I would make up a few batches and see which you like best, my problem is I like all styles,  when you pull dont cover the meat with sauce, put it on the side . lots of easy reciepe's out there and you will save $ while you search for the perfect 1


----------



## mike243 (Apr 18, 2021)

Don't over look a balsamic sauce if you want to try something different that BBQ joints don't serve


----------



## TNJAKE (Apr 18, 2021)

I tried the fire and smoke from walmart. I thought it was disgusting
	

		
			
		

		
	







The regular one has a very off taste to me. The carolina was so bad I only dipped my finger in for a taste then never used it. Thanks for the reminder to get this out of my fridge and throw it away lol


----------



## h8that4u (Apr 18, 2021)

I have used several of their seasoning's which so far have been good to great, but can not comment on their sauces.


----------



## PPG1 (Apr 18, 2021)

mike243 said:


> I would make up a few batches and see which you like best, my problem is I like all styles,  when you pull dont cover the meat with sauce, put it on the side . lots of easy reciepe's out there and you will save $ while you search for the perfect 1


I prefer ketchup/vinegar based  sauce (Lexington style) as Mike pointed out there are tons of recipes on the net for this sauce.  It's a bit late to buy online but one of the best ready made sauces i've had was from Bridge's (Reds) BBq in Shelby NC.  can be purchased on line.  I believe Lexington BBq also sells theirs which is equally good.  Try some of the recipes on line they are pretty spot on.


----------



## 912smoker (Apr 18, 2021)

Have you tried any from Stubb's  ?
Not sure if they're available there but are pretty good on flavor


----------



## Bigheaded (Apr 18, 2021)

TNJAKE said:


> I tried the fire and smoke from walmart. I thought it was disgusting
> 
> 
> 
> ...



woooow, hummmm I was a bit curious when all the reviews on Walmart.com pretty much said they were given the product to try and review. But I didn't think a free $5 bottle of BBQ sauce would make people want to  say positive things.  I'm kind of scared to even try it now, but you also got me curious to try them for myself to see just how bad they might be.




912smoker said:


> Have you tried any from Stubb's  ?
> Not sure if they're available there but are pretty good on flavor



Stubb's, Sweet Baby Rays & Famous Daves are  my easy to find go-to's out here.  But none of them at least at the stores I go to have a vinegar based sauce.




mike243 said:


> I would make up a few batches and see which you like best, my problem is I like all styles,  when you pull dont cover the meat with sauce, put it on the side . lots of easy reciepe's out there and you will save $ while you search for the perfect 1



Sauce on the side, simple but I didn't think about that.  I could use Devil Spit for mine and not burn everyone else's mouth.


----------



## GonnaSmoke (Apr 19, 2021)

TNJAKE said:


> I tried the fire and smoke from walmart. I thought it was disgusting
> 
> 
> 
> ...





Bigheaded said:


> woooow, hummmm I was a bit curious when all the reviews on Walmart.com pretty much said they were given the product to try and review. But I didn't think a free $5 bottle of BBQ sauce would make people want to  say positive things.  I'm kind of scared to even try it now, but you also got me curious to try them for myself to see just how bad they might be.

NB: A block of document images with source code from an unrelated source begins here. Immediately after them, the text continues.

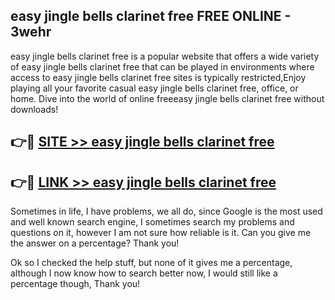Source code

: ## easy jingle bells clarinet free FREE ONLINE - 3wehr

easy jingle bells clarinet free is a popular website that offers a wide variety of easy jingle bells clarinet free that can be played in environments where access to easy jingle bells clarinet free sites is typically restricted,Enjoy playing all your favorite casual easy jingle bells clarinet free, office, or home. Dive into the world of online freeeasy jingle bells clarinet free without downloads!

## 👉🔴 [SITE >> easy jingle bells clarinet free](http://news.freeplayer.one?title=easy_jingle_bells_clarinet_free&ref=FRRE)

## 👉🔴 [LINK >> easy jingle bells clarinet free](http://news.freeplayer.one?title=easy_jingle_bells_clarinet_free&ref=FREE)

Sometimes in life, I have problems, we all do, since Google is the most used and well known search engine, I sometimes search my problems and questions on it, however I am not sure how reliable is it. Can you give me the answer on a percentage? Thank you!

Ok so I checked the help stuff, but none of it gives me a percentage, although I now know how to search better now, I would still like a percentage though, Thank you!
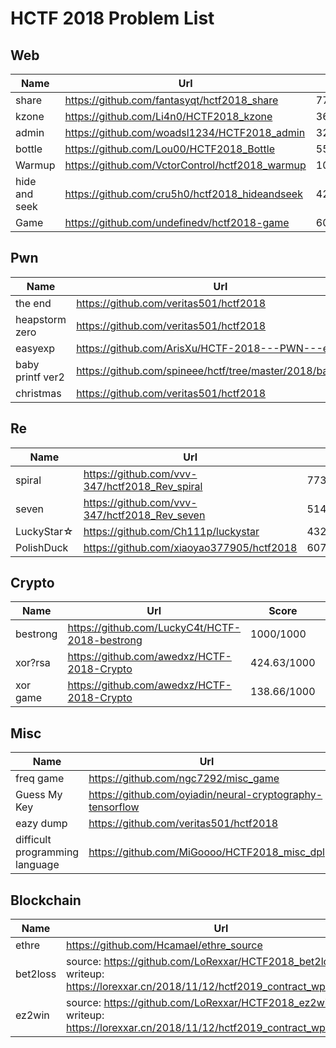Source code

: # HCTF 2018 Problem List

## Web


| Name          | Url                                         | Score       | Solved |
| ------------- | ------------------------------------------- | ----------- | :----- |
| share         | https://github.com/fantasyqt/hctf2018_share | 773.46/1000 | 4      |
| kzone         | https://github.com/Li4n0/HCTF2018_kzone     | 361.29/1000 | 34     |
| admin         | https://github.com/woadsl1234/HCTF2018_admin| 327.52/1000 | 40     |
| bottle        |       https://github.com/Lou00/HCTF2018_Bottle                                      | 556.09/1000 | 13     |
| Warmup        | https://github.com/VctorControl/hctf2018_warmup | 10/1000     | 266    |
| hide and seek |      https://github.com/cru5h0/hctf2018_hideandseek| 424.63/1000 | 25     |
| Game          |https://github.com/undefinedv/hctf2018-game                                             | 607.15/1000 | 10     |

## Pwn

| Name    | Url  | Score       | Solved |
| ------- | ---- | ----------- | ------ |
| the end | https://github.com/veritas501/hctf2018 | 298.34/1000 |    46  |
|heapstorm zero|https://github.com/veritas501/hctf2018 |820.35/1000|3|
|easyexp| https://github.com/ArisXu/HCTF-2018---PWN---easyexp|820.35/1000|3|
|baby printf ver2|https://github.com/spineee/hctf/tree/master/2018/babyprintf |480.42/1000|19|
|christmas| https://github.com/veritas501/hctf2018 |773.46/1000|4|



## Re

| Name | Url  | Score | Solved |
| ---- | ---- | ----- | ------ |
| spiral | https://github.com/vvv-347/hctf2018_Rev_spiral | 773.46/1000  |   4     |
|seven|https://github.com/vvv-347/hctf2018_Rev_seven |514.92/1000|16|
|LuckyStar☆| https://github.com/Ch111p/luckystar |432.97/1000|24|
|PolishDuck|https://github.com/xiaoyao377905/hctf2018 |607.15/1000|10|


## Crypto

| Name     | Url                                            | Score     | Solved |
| -------- | ---------------------------------------------- | --------- | ------ |
| bestrong | https://github.com/LuckyC4t/HCTF-2018-bestrong | 1000/1000 | 0      |
|xor?rsa|https://github.com/awedxz/HCTF-2018-Crypto |424.63/1000|25|
|xor game|https://github.com/awedxz/HCTF-2018-Crypto |138.66/1000|98|


## Misc

| Name | Url  | Score | Solved |
| ---- | ---- | ----- | ------ |
| freq game | https://github.com/ngc7292/misc_game | 349.43/1000  | 36       |
|Guess My Key| https://github.com/oyiadin/neural-cryptography-tensorflow |649.57/1000|8|
|eazy dump| https://github.com/veritas501/hctf2018 |424.63/1000|25|
|difficult programming language|https://github.com/MiGoooo/HCTF2018_misc_dpl |432.97/1000|24|


## Blockchain

| Name  | Url                                     | Score       | Solved |
| ----- | --------------------------------------- | ----------- | ------ |
| ethre | https://github.com/Hcamael/ethre_source | 965.54/1000 | 1      |
|bet2loss|  source: https://github.com/LoRexxar/HCTF2018_bet2loss<br />writeup: https://lorexxar.cn/2018/11/12/hctf2019_contract_wp/#bet2loss |735.09/1000|5|
|ez2win| source: https://github.com/LoRexxar/HCTF2018_ez2win<br />writeup: https://lorexxar.cn/2018/11/12/hctf2019_contract_wp/#ez2win|527.78/1000|15|
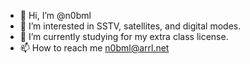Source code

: - 👋 Hi, I’m @n0bml
- 👀 I’m interested in SSTV, satellites, and digital modes.
- 🌱 I’m currently studying for my extra class license.
- 📫 How to reach me n0bml@arrl.net

<!---
n0bml/n0bml is a ✨ special ✨ repository because its `README.md` (this file) appears on your GitHub profile.
You can click the Preview link to take a look at your changes.
--->
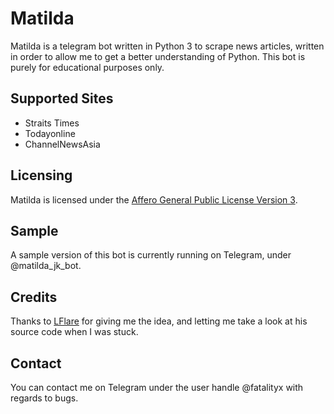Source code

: # Matilda
Matilda is a telegram bot written in Python 3 to scrape news articles, written in order to allow me to get a better understanding of Python. This bot is purely for educational purposes only.

## Supported Sites
* Straits Times
* Todayonline
* ChannelNewsAsia

## Licensing
Matilda is licensed under the [Affero General Public License Version 3](LICENSE).

## Sample
A sample version of this bot is currently running on Telegram, under @matilda_jk_bot. 

## Credits
Thanks to [LFlare](https://github.com/LFlare) for giving me the idea, and letting me take a look at his source code when I was stuck.

## Contact
You can contact me on Telegram under the user handle @fatalityx with regards to bugs.
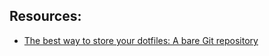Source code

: ## Resources:
* [The best way to store your dotfiles: A bare Git repository](https://www.atlassian.com/git/tutorials/dotfiles)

As I posted earlier, I have never heard of it. BUT, if there are those on here who tried it and don't like it, then that's good enough for me. I will not waste my time......


----------



## schlotz (Apr 19, 2021)

There are those that can be satisfied with store bought.  There are those that start with a store bought and tinker.  Then there are those that make their own.  I'll be the first to admit that 30 years ago I started with store bought but, while I could live with some of them out of convenience they never were truly satisfying.   Save a bunch of disappointment and learn to make your own.  It just isn't that difficult.


----------



## Torc (May 20, 2021)

I picked up a few of those sauces not long ago. The one that we really enjoyed was the Carolina Gold.

One perk we found is that the CG didn't have MSG in it, which my wife is allergic to. Sadly she cannot got to her favorite wing joint, Roosters, for that reason and finding a suitable replacement for their sauce is great.


----------